Halley (film)


Halley is a 2012 Mexican horror film directed by Sebastián Hofmann and produced by Julio Chavezmontes and Jaime Romandia. It premiered at the 2012 Morelia International Film Festival, and later showed at the 2013 Sundance Film Festival and was part of the Hivos Tiger Awards Competition of the IFF Rotterdam.
The film follows Alberto, a night guard with a decomposing body who decides to withdraw from the world.

Plot

Alberto is dead and can no longer hide it. Make-up and perfume can no longer conceal his quickly decomposing body. Dismayed, he decides to withdraw from the world.
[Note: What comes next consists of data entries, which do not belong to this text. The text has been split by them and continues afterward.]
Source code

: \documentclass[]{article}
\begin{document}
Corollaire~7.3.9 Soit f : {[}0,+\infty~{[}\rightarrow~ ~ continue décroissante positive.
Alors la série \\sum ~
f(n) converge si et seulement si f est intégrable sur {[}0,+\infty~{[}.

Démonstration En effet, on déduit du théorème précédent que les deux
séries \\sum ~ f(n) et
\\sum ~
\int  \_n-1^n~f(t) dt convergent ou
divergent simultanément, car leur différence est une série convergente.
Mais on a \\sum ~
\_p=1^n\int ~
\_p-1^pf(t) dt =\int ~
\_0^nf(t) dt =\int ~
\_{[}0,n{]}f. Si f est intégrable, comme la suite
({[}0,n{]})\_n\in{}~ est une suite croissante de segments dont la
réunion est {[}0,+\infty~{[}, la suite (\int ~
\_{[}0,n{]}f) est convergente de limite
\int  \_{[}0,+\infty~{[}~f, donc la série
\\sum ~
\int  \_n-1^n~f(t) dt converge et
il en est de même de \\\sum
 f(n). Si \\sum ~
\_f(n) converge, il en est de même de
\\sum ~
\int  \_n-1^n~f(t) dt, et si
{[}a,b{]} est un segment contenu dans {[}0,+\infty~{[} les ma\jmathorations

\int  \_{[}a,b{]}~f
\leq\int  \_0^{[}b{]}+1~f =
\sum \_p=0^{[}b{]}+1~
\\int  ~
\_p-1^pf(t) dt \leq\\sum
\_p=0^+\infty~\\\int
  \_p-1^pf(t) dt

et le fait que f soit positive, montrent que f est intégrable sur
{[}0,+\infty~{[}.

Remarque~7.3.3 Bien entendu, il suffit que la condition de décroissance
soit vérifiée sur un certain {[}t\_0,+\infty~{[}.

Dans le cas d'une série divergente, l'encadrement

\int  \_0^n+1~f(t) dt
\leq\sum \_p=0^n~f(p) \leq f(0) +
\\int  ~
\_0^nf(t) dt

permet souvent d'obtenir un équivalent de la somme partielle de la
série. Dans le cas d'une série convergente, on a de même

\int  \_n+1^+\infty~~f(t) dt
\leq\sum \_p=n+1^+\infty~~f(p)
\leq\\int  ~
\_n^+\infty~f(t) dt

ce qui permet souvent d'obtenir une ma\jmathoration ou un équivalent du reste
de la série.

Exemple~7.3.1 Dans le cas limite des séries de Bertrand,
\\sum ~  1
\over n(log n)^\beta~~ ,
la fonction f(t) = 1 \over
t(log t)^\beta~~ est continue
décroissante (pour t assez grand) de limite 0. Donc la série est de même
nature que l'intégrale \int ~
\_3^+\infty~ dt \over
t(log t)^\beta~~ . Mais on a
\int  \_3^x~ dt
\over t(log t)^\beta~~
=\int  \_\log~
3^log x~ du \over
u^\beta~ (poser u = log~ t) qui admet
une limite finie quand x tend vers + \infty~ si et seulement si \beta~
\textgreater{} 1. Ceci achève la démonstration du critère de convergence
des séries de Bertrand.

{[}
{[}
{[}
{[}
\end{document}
But before surrendering to his living death, Alberto forms an unusual friendship with Luly, the manager of the 24-hour gym where he works as a night guard.

Cast

Themes

About the name of the movie, the director Sebastián Hofmann said in an interview with Vice Mexico that when he started thinking about the story for his film, he had a childhood memory of his grandmother asking him to draw Halley's Comet. That happened in 1986, the last time it passed around the Earth. While writing the script for the film in Yucatán, México, he was walking across a town when he saw a newspaper where he read that there was going to be a meteor shower caused by the cosmic dust trail of Halley's Comet. He thought then that it was too much of a coincidence and called the project like the comet. For the director, Halley is also "a symbol for immortality" since it has being known since the beginnings of astronomy and it orbits around the Sun every 75 years. Hofmann says "it is the eternal witness of our history, with its cycles of upswing and decline. The space between each one of its visits is the duration of a human life."

Release

The film premiered at the Morelia International Film Festival in November of 2012 and later showed at the 2013 Sundance Film Festival. The film was also screened in the International Film Festival Rotterdam, on January 25, 2013.

Critical reception

For its special treatment of topics as mortality, illness and loneliness, the cinematography and the protagonist performance, Halley gained positive reviews in several media. Marc Saint-Cyr of Senses of Cinema praised the film for taking the zombie genre into an original territory with a "thoughtful, expertly composed character study". He concluded that "while so many other filmmakers claim they want to bend or break free from overdone zombie movie conventions, Hofmann fearlessly leaves them all behind and emerges with a hauntingly relatable examination of the body, mortality and alienation. Precise and pure, it is a virtually flawless artistic achievement". Mark Adams from Screen Daily called the movie "a disturbingly stylish and surrealistic drama", with a "strangely compelling story, impressive performances and strange sense of the grotesque".